• DIRECTIONS FOR THIS TASK: Go through the listing below from its first line and repeat each line exactly, ending at the line containing "This article presents" and including it.

--- RECORDS FOR THIS EXERCISE ---

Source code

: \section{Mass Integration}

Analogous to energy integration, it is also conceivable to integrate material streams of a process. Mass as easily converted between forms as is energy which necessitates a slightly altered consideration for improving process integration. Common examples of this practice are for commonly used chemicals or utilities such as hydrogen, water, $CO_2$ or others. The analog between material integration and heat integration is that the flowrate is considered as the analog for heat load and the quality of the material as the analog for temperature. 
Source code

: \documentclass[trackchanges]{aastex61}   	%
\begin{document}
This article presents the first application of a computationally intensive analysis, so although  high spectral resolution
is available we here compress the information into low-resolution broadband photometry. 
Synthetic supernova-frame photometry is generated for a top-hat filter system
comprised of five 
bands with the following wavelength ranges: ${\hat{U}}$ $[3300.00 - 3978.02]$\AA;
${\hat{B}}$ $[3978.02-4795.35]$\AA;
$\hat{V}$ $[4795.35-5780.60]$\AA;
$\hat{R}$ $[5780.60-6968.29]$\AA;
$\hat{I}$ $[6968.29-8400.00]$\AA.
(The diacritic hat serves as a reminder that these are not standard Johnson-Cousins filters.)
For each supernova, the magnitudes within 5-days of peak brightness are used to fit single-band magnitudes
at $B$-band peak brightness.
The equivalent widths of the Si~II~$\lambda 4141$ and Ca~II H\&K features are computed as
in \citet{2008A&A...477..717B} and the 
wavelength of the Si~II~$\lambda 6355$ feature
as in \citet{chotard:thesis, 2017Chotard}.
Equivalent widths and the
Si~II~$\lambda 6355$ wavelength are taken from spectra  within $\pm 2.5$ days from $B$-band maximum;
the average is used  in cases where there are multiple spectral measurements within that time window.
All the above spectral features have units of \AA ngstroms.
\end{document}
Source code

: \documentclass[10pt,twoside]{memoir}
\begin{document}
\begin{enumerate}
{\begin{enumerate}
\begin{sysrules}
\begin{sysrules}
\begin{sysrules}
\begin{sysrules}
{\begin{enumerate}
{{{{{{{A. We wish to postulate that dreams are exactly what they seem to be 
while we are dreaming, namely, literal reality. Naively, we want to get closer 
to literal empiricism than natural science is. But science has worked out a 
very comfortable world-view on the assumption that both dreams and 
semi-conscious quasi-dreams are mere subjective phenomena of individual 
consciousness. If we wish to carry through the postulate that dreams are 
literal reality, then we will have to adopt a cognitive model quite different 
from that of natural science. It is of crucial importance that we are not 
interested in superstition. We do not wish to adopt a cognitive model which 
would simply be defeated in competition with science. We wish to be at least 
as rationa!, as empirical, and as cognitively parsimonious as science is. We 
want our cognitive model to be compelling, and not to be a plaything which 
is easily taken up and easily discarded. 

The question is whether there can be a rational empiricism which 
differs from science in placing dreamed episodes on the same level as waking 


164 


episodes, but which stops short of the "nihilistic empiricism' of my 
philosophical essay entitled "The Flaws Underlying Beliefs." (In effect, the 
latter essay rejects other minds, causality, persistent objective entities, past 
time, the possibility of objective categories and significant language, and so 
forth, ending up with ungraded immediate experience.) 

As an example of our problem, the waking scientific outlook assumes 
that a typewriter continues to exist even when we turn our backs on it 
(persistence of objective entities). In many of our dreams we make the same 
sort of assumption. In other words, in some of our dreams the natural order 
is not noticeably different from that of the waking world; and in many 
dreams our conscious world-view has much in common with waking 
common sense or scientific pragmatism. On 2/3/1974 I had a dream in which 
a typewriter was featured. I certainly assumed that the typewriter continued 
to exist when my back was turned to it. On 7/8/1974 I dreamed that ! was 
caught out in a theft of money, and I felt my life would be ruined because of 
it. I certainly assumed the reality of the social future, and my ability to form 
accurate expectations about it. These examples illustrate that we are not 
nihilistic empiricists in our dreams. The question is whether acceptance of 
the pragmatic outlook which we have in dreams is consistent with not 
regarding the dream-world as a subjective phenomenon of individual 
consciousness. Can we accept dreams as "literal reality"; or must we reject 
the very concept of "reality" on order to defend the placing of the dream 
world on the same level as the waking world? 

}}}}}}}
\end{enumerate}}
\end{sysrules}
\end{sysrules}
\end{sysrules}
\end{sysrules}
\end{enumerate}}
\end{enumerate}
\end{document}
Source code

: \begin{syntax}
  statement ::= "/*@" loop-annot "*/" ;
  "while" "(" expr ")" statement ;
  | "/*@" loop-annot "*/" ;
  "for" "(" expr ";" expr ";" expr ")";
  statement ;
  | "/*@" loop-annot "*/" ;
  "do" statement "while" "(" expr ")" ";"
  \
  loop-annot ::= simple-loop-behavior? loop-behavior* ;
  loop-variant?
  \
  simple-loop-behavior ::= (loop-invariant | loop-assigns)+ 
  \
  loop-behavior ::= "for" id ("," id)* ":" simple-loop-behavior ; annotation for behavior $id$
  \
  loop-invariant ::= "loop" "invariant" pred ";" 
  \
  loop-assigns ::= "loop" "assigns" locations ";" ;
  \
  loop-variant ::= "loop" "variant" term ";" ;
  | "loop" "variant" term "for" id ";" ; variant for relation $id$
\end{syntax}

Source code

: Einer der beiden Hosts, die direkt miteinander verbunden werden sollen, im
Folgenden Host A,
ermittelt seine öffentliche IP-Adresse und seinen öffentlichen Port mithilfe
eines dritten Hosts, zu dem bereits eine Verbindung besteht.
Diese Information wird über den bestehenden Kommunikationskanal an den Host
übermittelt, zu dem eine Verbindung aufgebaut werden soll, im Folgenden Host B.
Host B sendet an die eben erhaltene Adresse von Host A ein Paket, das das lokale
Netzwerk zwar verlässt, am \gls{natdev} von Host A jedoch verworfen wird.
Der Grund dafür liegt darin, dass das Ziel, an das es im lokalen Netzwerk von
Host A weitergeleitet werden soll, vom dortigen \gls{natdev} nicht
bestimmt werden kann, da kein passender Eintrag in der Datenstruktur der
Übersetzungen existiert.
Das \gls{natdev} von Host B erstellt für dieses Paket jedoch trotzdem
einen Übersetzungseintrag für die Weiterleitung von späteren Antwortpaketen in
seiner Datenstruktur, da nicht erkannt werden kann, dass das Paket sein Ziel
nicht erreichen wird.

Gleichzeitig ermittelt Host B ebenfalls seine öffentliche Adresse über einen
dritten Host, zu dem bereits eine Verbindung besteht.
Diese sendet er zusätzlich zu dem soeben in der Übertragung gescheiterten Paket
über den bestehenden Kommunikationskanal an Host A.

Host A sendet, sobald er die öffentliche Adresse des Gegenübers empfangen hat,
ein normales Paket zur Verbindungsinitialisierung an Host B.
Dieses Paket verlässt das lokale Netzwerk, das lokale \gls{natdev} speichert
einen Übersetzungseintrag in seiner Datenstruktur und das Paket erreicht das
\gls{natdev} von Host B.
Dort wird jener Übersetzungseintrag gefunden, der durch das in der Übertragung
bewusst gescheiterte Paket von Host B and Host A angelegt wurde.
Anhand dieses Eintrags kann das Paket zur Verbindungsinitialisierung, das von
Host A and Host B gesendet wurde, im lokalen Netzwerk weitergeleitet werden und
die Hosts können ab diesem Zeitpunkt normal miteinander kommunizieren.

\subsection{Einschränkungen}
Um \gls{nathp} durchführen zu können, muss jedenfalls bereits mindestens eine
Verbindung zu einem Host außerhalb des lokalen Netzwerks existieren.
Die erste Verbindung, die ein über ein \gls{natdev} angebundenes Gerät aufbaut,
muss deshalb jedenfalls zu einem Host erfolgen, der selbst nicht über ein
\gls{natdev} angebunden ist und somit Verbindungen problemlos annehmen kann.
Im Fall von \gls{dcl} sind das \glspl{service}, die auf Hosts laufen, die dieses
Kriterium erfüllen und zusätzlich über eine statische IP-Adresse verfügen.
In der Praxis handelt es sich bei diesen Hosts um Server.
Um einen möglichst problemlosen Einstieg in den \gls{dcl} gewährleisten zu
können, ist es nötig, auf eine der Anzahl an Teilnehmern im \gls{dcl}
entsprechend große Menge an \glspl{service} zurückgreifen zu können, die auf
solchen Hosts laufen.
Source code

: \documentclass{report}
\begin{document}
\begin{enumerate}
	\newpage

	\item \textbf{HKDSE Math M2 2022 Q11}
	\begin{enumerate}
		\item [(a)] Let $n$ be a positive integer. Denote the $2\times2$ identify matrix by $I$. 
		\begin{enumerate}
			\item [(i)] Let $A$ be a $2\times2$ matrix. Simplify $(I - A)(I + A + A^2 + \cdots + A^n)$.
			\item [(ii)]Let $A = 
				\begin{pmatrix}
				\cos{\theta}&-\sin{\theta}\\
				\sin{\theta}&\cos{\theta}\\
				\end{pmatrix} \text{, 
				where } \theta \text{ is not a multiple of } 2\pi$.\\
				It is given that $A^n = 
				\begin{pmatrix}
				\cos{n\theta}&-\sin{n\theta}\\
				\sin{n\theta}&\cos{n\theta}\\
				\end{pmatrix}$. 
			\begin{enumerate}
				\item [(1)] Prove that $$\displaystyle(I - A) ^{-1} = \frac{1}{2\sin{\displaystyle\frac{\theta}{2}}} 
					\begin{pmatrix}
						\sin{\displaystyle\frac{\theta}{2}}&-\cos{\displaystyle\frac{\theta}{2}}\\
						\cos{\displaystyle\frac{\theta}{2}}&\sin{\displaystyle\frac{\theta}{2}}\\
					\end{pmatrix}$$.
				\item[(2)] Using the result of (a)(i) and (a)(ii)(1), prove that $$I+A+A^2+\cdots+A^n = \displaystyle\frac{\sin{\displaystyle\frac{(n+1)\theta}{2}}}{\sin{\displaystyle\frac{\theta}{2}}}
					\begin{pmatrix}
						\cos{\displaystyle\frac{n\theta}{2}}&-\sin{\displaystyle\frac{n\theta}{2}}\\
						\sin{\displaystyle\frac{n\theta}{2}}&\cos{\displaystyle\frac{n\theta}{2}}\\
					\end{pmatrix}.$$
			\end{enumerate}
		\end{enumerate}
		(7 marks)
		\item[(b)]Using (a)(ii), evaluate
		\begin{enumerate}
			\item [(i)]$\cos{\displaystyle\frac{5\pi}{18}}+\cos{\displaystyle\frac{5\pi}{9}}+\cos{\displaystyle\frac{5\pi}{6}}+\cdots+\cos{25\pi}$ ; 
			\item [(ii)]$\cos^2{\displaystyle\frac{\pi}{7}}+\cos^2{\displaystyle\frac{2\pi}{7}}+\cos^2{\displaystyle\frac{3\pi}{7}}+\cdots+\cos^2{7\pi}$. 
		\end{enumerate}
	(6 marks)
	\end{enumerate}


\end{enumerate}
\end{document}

---

• ANSWER BOX:
Source code

: \section{Mass Integration}

Analogous to energy integration, it is also conceivable to integrate material streams of a process. Mass as easily converted between forms as is energy which necessitates a slightly altered consideration for improving process integration. Common examples of this practice are for commonly used chemicals or utilities such as hydrogen, water, $CO_2$ or others. The analog between material integration and heat integration is that the flowrate is considered as the analog for heat load and the quality of the material as the analog for temperature. 
Source code

: \documentclass[trackchanges]{aastex61}   	%
\begin{document}
This article presents the first application of a computationally intensive analysis, so although  high spectral resolution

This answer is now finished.